▸ Work required
Copy each line of the entries that contains the word "кафедри".

▸ Given records
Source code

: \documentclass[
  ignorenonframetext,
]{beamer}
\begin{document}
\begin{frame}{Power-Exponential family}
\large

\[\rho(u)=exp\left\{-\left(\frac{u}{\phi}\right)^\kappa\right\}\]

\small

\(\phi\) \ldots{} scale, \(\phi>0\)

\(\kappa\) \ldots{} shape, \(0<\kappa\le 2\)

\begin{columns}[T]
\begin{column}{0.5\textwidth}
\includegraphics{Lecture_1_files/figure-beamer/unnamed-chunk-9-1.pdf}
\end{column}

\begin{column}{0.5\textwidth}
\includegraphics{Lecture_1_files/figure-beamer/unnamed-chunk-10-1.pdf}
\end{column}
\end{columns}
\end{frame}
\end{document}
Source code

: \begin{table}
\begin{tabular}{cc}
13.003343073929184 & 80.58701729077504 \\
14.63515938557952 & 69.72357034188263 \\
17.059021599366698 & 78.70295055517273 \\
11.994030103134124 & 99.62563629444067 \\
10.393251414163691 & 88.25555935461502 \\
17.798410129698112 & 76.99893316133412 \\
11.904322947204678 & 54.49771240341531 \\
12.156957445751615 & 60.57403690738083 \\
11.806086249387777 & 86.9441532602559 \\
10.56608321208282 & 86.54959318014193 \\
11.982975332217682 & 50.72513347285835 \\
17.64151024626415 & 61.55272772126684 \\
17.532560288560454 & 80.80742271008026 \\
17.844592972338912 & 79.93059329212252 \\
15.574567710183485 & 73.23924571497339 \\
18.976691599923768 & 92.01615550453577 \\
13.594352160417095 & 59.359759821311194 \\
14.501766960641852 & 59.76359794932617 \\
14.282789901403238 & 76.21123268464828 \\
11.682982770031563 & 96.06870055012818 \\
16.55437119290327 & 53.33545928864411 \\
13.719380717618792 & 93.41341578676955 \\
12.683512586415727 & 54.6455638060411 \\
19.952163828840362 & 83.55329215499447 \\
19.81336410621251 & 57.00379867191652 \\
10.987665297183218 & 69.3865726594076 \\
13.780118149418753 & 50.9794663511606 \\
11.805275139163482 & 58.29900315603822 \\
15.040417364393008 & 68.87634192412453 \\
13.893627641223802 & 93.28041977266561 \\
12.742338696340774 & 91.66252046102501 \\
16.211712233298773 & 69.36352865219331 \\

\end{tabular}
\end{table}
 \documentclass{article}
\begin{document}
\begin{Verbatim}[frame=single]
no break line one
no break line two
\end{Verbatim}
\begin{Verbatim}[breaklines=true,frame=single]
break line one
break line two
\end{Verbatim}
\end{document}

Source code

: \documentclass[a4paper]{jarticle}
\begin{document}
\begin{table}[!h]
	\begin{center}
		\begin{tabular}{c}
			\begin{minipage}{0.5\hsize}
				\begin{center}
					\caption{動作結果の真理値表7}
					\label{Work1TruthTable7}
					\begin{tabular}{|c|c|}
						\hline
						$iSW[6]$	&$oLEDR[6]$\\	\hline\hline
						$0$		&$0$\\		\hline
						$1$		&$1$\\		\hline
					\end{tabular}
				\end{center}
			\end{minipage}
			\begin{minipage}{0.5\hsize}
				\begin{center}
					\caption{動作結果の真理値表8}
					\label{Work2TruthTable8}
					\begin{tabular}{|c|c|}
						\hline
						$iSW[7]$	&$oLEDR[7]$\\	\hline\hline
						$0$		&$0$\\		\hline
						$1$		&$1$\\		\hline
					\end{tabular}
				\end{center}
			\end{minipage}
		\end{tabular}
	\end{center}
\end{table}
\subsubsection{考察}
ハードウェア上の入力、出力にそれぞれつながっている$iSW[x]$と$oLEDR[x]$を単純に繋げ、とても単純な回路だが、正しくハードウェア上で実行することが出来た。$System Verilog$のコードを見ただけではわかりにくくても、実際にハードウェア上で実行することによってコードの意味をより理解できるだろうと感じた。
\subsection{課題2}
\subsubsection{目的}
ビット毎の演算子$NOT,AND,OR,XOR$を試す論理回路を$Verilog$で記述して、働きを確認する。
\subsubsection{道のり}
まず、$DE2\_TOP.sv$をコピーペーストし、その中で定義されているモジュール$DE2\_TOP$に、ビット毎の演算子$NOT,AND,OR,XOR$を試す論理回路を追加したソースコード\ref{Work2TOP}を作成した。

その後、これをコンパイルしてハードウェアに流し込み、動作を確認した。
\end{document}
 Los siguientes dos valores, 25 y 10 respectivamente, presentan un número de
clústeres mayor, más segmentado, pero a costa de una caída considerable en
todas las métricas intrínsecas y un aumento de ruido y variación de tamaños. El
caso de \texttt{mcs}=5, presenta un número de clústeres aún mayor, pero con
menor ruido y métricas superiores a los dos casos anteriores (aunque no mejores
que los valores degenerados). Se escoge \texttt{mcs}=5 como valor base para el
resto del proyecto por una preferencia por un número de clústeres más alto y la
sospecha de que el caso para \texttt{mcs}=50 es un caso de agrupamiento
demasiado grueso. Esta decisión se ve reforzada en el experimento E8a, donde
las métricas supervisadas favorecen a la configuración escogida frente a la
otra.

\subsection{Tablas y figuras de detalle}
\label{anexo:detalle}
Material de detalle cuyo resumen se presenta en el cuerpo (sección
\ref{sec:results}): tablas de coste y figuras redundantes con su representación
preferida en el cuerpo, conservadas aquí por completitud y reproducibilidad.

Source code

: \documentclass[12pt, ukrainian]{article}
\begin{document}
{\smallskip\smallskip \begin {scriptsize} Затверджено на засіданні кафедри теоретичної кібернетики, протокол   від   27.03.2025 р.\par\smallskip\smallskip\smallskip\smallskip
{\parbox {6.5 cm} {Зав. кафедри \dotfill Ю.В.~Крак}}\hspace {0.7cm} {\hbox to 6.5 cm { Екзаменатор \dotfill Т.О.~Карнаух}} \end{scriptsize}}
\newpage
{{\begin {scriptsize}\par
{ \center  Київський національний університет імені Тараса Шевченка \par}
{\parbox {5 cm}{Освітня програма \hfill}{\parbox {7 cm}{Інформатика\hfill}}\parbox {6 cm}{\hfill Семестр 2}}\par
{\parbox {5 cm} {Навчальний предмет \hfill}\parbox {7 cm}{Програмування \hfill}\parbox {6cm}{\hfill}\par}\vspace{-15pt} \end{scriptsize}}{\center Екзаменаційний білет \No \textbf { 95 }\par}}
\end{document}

▸ Exercise result
{\smallskip\smallskip \begin {scriptsize} Затверджено на засіданні кафедри теоретичної кібернетики, протокол   від   27.03.2025 р.\par\smallskip\smallskip\smallskip\smallskip
{\parbox {6.5 cm} {Зав. кафедри \dotfill Ю.В.~Крак}}\hspace {0.7cm} {\hbox to 6.5 cm { Екзаменатор \dotfill Т.О.~Карнаух}} \end{scriptsize}}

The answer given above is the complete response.